Trophic interactions in the leaf-litter arthropod community: Insights from mesocosm experiments in North American deciduous forests
David H. WiseDate: May 22, 2019
Time: 4 pm
Place: F 0.1 (Büsgenweg 1)
Condensing the complexity of the soil food web into tractable, process-based models is a formidable challenge. A necessary first step is to simplify the entire food web into sub-webs of relatively few trophic groupings, but even such simple models are sterile without estimates of interaction strengths between the model’s trophic groups. One approach to estimating interaction strengths is the field mesocosm experiment, in which replicated samples of the sub-web are perturbed by directly altering densities of targeted groups or changing inputs to the system, with non-perturbed samples as controls. The strengths of direct and indirect interactions are then revealed by the magnitudes of changes in trophic-group densities and impacts on ecosystem processes such as decomposition. Mesocosms were fenced or open portions of the forest floor ranging from 1-20 m2. In the soil food web arthropods of the litter layer are particularly amenable to such mesocosm studies.

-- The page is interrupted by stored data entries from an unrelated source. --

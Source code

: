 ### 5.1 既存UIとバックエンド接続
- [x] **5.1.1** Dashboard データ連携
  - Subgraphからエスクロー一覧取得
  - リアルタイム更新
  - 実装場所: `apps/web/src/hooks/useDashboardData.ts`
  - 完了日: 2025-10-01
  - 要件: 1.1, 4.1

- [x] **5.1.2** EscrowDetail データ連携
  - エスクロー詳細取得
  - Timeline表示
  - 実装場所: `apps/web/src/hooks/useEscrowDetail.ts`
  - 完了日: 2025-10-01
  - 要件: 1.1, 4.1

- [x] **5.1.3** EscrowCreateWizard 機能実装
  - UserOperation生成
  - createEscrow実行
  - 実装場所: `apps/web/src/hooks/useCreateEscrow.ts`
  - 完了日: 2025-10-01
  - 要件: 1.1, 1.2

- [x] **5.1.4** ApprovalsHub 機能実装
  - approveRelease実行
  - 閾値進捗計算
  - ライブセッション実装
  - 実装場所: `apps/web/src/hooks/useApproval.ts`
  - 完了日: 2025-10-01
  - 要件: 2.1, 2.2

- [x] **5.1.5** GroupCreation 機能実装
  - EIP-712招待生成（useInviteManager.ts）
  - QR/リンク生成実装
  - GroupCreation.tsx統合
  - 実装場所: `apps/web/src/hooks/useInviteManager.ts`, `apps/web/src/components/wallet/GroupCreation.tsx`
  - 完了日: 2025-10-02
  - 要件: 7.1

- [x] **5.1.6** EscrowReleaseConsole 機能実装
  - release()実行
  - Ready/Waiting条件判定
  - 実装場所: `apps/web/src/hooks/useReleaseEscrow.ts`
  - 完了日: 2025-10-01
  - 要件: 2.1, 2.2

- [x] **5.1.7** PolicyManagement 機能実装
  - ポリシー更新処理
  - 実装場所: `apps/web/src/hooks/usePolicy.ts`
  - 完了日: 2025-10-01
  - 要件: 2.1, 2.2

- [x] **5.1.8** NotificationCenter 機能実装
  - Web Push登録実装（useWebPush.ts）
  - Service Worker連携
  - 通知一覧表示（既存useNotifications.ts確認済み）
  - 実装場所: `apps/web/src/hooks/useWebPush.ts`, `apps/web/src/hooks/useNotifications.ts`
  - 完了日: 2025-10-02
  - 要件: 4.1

This presentation provides an overview of results from two decades of mesocosm experiments conducted by Prof. Wise, his students and colleagues. These short- and long-term experiments examined interactions within arthropod-dominated sub-webs in the leaf litter of several North American deciduous forests. We manipulated predator densities, introduced supplemental detritus, and imposed extremes of average rainfall predicted by climate-change models. Most studies to be discussed were perturbation experiments. Exceptions are research that evaluated the correlation between trophic-group densities and natural variation in fungal communities in litter and lower soil horizons; and a PCR-based study of the temporal stability of the spider-focused sub-web on the forest floor.
The goal of this presentation is to summarize the pattern of interaction strengths derived from an array of related studies in order to shed light on bottom-up and top-down control processes. This synthesis should help researchers develop and evaluate general process-based models of trophic interactions in arthropod-focused sub-webs of the soil system.